What is needed =
Extract each line holding the word "Step" from the entries.

Stored data
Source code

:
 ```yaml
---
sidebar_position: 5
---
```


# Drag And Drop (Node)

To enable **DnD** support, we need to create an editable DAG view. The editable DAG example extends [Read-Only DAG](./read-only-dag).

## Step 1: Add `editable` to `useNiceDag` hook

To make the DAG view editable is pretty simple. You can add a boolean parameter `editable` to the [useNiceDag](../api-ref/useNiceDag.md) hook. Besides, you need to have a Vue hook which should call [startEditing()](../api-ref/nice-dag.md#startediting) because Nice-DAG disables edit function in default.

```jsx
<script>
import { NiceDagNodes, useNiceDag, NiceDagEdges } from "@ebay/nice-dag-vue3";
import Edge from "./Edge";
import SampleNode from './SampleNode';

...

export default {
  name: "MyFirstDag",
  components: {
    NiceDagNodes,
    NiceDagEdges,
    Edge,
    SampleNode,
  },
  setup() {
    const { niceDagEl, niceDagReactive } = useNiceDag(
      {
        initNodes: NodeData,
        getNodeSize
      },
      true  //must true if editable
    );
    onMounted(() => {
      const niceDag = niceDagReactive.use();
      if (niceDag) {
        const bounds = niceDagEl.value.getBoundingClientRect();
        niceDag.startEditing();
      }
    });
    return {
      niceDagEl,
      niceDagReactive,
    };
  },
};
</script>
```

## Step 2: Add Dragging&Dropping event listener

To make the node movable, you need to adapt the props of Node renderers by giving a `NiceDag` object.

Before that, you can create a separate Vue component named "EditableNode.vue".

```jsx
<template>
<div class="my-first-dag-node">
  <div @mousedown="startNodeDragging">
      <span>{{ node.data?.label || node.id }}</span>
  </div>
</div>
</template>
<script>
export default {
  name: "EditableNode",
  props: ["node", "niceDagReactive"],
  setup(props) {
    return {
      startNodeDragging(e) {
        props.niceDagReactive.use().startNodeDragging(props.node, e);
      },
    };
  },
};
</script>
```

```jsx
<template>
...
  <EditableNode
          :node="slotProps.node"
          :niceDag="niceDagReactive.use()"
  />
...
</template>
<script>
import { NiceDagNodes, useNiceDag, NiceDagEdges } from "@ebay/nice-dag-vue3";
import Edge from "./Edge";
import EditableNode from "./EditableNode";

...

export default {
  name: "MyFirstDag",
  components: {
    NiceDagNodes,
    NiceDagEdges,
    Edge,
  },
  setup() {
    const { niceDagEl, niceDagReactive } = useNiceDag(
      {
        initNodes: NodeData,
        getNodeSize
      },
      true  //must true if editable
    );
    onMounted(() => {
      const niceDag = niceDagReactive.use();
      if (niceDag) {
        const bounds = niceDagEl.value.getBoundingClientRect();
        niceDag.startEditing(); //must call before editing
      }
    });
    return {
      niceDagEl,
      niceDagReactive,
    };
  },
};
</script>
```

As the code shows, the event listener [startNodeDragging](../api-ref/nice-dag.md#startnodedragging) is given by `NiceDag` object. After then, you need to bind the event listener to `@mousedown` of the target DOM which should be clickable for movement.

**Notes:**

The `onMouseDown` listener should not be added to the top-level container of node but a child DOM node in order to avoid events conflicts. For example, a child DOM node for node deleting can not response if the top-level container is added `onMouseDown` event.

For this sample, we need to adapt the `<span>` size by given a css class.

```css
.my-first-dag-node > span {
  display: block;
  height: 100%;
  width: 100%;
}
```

Result =
## Step 1: Add `editable` to `useNiceDag` hook
## Step 2: Add Dragging&Dropping event listener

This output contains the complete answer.